§ **THE TASK**:
All entries below are to be reproduced precisely as they stand, without the pictures.

==========

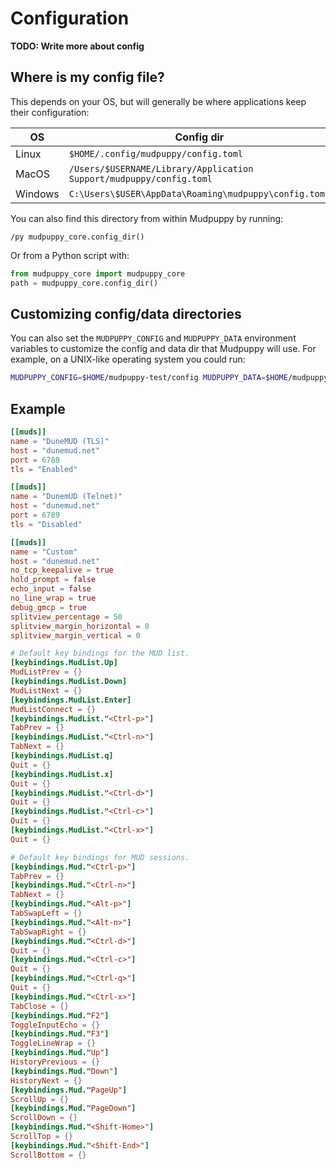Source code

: # Configuration

**TODO: Write more about config**

## Where is my config file?

This depends on your OS, but will generally be where applications keep their
configuration:

| OS      | Config dir                                                           |
|---------|----------------------------------------------------------------------|
| Linux   | `$HOME/.config/mudpuppy/config.toml`                                 |
| MacOS   | `/Users/$USERNAME/Library/Application Support/mudpuppy/config.toml`  |
| Windows | `C:\Users\$USER\AppData\Roaming\mudpuppy\config.toml`                |

You can also find this directory from within Mudpuppy by running:

```
/py mudpuppy_core.config_dir()
```

Or from a Python script with:

```python
from mudpuppy_core import mudpuppy_core
path = mudpuppy_core.config_dir()
```

## Customizing config/data directories

You can also set the `MUDPUPPY_CONFIG` and `MUDPUPPY_DATA` environment variables
to customize the config and data dir that Mudpuppy will use. For example, on
a UNIX-like operating system you could run:

```bash
MUDPUPPY_CONFIG=$HOME/mudpuppy-test/config MUDPUPPY_DATA=$HOME/mudpuppy-test/data mudpuppy
```

## Example

```toml
[[muds]]
name = "DuneMUD (TLS)"
host = "dunemud.net"
port = 6788
tls = "Enabled"

[[muds]]
name = "DunemUD (Telnet)"
host = "dunemud.net"
port = 6789
tls = "Disabled"

[[muds]]
name = "Custom"
host = "dunemud.net"
no_tcp_keepalive = true
hold_prompt = false
echo_input = false
no_line_wrap = true
debug_gmcp = true
splitview_percentage = 50
splitview_margin_horizontal = 0
splitview_margin_vertical = 0

# Default key bindings for the MUD list.
[keybindings.MudList.Up]
MudListPrev = {}
[keybindings.MudList.Down]
MudListNext = {}
[keybindings.MudList.Enter]
MudListConnect = {}
[keybindings.MudList."<Ctrl-p>"]
TabPrev = {}
[keybindings.MudList."<Ctrl-n>"]
TabNext = {}
[keybindings.MudList.q]
Quit = {}
[keybindings.MudList.x]
Quit = {}
[keybindings.MudList."<Ctrl-d>"]
Quit = {}
[keybindings.MudList."<Ctrl-c>"]
Quit = {}
[keybindings.MudList."<Ctrl-x>"]
Quit = {}

# Default key bindings for MUD sessions.
[keybindings.Mud."<Ctrl-p>"]
TabPrev = {}
[keybindings.Mud."<Ctrl-n>"]
TabNext = {}
[keybindings.Mud."<Alt-p>"]
TabSwapLeft = {}
[keybindings.Mud."<Alt-n>"]
TabSwapRight = {}
[keybindings.Mud."<Ctrl-d>"]
Quit = {}
[keybindings.Mud."<Ctrl-c>"]
Quit = {}
[keybindings.Mud."<Ctrl-q>"]
Quit = {}
[keybindings.Mud."<Ctrl-x>"]
TabClose = {}
[keybindings.Mud."F2"]
ToggleInputEcho = {}
[keybindings.Mud."F3"]
ToggleLineWrap = {}
[keybindings.Mud."Up"]
HistoryPrevious = {}
[keybindings.Mud."Down"]
HistoryNext = {}
[keybindings.Mud."PageUp"]
ScrollUp = {}
[keybindings.Mud."PageDown"]
ScrollDown = {}
[keybindings.Mud."<Shift-Home>"]
ScrollTop = {}
[keybindings.Mud."<Shift-End>"]
ScrollBottom = {}
```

==========

§ **RESPONSE FOR THIS EXERCISE**:
Source code

: # Configuration

**TODO: Write more about config**

## Where is my config file?

This depends on your OS, but will generally be where applications keep their
configuration:

| OS      | Config dir                                                           |
|---------|----------------------------------------------------------------------|
| Linux   | `$HOME/.config/mudpuppy/config.toml`                                 |
| MacOS   | `/Users/$USERNAME/Library/Application Support/mudpuppy/config.toml`  |
| Windows | `C:\Users\$USER\AppData\Roaming\mudpuppy\config.toml`                |

You can also find this directory from within Mudpuppy by running:

```
/py mudpuppy_core.config_dir()
```

Or from a Python script with:

```python
from mudpuppy_core import mudpuppy_core
path = mudpuppy_core.config_dir()
```

## Customizing config/data directories

You can also set the `MUDPUPPY_CONFIG` and `MUDPUPPY_DATA` environment variables
to customize the config and data dir that Mudpuppy will use. For example, on
a UNIX-like operating system you could run:

```bash
MUDPUPPY_CONFIG=$HOME/mudpuppy-test/config MUDPUPPY_DATA=$HOME/mudpuppy-test/data mudpuppy
```

## Example

```toml
[[muds]]
name = "DuneMUD (TLS)"
host = "dunemud.net"
port = 6788
tls = "Enabled"

[[muds]]
name = "DunemUD (Telnet)"
host = "dunemud.net"
port = 6789
tls = "Disabled"

[[muds]]
name = "Custom"
host = "dunemud.net"
no_tcp_keepalive = true
hold_prompt = false
echo_input = false
no_line_wrap = true
debug_gmcp = true
splitview_percentage = 50
splitview_margin_horizontal = 0
splitview_margin_vertical = 0

# Default key bindings for the MUD list.
[keybindings.MudList.Up]
MudListPrev = {}
[keybindings.MudList.Down]
MudListNext = {}
[keybindings.MudList.Enter]
MudListConnect = {}
[keybindings.MudList."<Ctrl-p>"]
TabPrev = {}
[keybindings.MudList."<Ctrl-n>"]
TabNext = {}
[keybindings.MudList.q]
Quit = {}
[keybindings.MudList.x]
Quit = {}
[keybindings.MudList."<Ctrl-d>"]
Quit = {}
[keybindings.MudList."<Ctrl-c>"]
Quit = {}
[keybindings.MudList."<Ctrl-x>"]
Quit = {}

# Default key bindings for MUD sessions.
[keybindings.Mud."<Ctrl-p>"]
TabPrev = {}
[keybindings.Mud."<Ctrl-n>"]
TabNext = {}
[keybindings.Mud."<Alt-p>"]
TabSwapLeft = {}
[keybindings.Mud."<Alt-n>"]
TabSwapRight = {}
[keybindings.Mud."<Ctrl-d>"]
Quit = {}
[keybindings.Mud."<Ctrl-c>"]
Quit = {}
[keybindings.Mud."<Ctrl-q>"]
Quit = {}
[keybindings.Mud."<Ctrl-x>"]
TabClose = {}
[keybindings.Mud."F2"]
ToggleInputEcho = {}
[keybindings.Mud."F3"]
ToggleLineWrap = {}
[keybindings.Mud."Up"]
HistoryPrevious = {}
[keybindings.Mud."Down"]
HistoryNext = {}
[keybindings.Mud."PageUp"]
ScrollUp = {}
[keybindings.Mud."PageDown"]
ScrollDown = {}
[keybindings.Mud."<Shift-Home>"]
ScrollTop = {}
[keybindings.Mud."<Shift-End>"]
ScrollBottom = {}
```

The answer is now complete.